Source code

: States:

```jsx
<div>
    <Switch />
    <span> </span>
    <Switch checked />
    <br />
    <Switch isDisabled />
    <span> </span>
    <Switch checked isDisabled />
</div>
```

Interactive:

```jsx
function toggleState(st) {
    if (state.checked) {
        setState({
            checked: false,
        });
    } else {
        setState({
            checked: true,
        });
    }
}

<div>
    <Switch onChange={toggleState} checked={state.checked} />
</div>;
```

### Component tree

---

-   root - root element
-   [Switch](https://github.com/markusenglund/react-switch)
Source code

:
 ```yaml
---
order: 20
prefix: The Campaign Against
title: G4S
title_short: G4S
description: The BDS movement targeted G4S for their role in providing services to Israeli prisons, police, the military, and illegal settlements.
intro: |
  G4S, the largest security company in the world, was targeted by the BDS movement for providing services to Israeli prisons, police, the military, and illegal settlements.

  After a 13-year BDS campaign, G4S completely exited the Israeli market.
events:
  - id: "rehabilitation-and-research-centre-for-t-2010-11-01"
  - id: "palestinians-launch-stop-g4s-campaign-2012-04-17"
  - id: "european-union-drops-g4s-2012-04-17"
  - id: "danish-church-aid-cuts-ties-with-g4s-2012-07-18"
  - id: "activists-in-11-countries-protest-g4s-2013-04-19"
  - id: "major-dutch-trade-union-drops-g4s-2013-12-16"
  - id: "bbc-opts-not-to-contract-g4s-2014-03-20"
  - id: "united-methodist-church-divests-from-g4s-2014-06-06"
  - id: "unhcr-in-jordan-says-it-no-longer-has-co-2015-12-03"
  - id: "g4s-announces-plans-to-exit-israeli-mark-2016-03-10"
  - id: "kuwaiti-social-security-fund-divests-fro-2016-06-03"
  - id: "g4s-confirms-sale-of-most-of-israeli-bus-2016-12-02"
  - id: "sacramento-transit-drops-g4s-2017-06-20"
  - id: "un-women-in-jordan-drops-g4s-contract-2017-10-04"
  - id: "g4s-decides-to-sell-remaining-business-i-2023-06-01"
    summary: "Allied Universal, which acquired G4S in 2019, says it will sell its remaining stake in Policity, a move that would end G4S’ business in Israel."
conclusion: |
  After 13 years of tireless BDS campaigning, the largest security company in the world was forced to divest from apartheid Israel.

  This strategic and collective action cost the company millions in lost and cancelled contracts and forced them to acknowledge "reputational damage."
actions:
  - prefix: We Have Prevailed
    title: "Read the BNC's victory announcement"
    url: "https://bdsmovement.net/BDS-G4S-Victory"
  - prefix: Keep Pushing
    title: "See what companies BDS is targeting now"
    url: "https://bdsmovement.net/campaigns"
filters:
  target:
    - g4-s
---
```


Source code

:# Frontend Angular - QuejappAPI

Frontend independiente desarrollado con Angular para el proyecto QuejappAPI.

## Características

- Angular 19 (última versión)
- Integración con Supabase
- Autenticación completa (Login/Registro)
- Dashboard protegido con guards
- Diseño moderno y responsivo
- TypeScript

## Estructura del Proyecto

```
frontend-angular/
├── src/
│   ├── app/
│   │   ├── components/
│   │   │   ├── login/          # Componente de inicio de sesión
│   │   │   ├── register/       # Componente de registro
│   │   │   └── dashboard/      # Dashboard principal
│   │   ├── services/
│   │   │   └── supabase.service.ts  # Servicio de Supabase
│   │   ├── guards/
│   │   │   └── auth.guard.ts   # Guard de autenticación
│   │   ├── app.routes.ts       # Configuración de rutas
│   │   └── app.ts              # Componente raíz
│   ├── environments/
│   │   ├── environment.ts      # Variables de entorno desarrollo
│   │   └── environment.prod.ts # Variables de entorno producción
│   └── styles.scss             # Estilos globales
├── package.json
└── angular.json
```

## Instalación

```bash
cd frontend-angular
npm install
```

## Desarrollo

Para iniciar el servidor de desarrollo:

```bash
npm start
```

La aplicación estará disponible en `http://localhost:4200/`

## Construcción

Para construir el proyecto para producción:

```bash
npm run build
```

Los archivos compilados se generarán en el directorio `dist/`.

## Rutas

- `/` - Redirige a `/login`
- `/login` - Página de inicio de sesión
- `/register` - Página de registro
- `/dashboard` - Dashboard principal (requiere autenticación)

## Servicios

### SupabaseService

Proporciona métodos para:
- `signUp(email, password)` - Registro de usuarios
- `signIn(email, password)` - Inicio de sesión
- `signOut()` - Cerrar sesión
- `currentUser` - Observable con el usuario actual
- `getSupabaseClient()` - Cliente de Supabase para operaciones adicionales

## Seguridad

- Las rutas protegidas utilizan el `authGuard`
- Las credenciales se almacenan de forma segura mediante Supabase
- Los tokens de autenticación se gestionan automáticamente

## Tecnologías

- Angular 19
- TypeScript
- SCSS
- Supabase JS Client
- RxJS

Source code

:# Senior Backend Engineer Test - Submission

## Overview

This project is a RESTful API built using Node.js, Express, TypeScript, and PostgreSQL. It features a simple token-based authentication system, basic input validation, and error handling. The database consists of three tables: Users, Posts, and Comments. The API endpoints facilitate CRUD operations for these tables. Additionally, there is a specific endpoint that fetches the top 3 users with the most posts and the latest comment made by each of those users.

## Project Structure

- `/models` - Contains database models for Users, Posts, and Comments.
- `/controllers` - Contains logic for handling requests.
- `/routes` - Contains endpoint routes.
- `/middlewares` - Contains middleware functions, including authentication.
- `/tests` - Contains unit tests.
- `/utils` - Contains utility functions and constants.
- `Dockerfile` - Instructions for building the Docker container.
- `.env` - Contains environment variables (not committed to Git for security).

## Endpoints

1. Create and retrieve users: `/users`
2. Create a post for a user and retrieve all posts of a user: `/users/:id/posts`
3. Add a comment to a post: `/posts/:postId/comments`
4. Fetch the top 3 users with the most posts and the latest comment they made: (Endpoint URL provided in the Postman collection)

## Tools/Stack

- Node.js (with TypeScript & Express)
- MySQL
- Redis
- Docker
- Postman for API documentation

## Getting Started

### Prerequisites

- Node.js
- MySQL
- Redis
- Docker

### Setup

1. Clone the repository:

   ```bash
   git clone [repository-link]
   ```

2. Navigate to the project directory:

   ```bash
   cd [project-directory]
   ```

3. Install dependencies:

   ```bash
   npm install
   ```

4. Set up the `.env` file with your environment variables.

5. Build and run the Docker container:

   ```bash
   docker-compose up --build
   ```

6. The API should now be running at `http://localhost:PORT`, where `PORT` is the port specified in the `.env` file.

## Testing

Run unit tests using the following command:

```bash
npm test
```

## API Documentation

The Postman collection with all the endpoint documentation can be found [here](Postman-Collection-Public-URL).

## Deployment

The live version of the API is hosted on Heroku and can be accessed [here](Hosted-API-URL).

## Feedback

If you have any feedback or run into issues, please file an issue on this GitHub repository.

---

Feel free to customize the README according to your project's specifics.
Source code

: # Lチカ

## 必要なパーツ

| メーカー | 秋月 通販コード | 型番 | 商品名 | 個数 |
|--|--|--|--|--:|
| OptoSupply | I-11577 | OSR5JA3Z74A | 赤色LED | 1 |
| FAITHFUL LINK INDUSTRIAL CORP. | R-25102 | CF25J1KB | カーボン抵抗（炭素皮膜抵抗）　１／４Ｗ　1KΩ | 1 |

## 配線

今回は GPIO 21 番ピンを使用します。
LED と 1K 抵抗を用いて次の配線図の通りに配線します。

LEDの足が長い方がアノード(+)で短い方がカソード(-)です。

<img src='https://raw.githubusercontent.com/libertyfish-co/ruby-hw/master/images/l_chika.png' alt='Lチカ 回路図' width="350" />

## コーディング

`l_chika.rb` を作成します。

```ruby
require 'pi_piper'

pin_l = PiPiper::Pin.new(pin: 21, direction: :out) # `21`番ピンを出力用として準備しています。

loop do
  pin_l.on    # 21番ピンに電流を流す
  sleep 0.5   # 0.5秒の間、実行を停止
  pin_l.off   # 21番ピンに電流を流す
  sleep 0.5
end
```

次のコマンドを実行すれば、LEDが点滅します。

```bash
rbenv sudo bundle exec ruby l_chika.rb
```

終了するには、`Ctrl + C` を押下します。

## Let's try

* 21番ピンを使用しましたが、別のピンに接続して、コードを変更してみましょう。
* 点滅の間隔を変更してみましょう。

What to work on:
Look above for the line that contains "次のコマンドを実行すれば、LEDが点滅します。". That line and every line after it through the end of the data must be written out exactly, with nothing else.

Final answer:
次のコマンドを実行すれば、LEDが点滅します。

```bash
rbenv sudo bundle exec ruby l_chika.rb
```

終了するには、`Ctrl + C` を押下します。

## Let's try

* 21番ピンを使用しましたが、別のピンに接続して、コードを変更してみましょう。
* 点滅の間隔を変更してみましょう。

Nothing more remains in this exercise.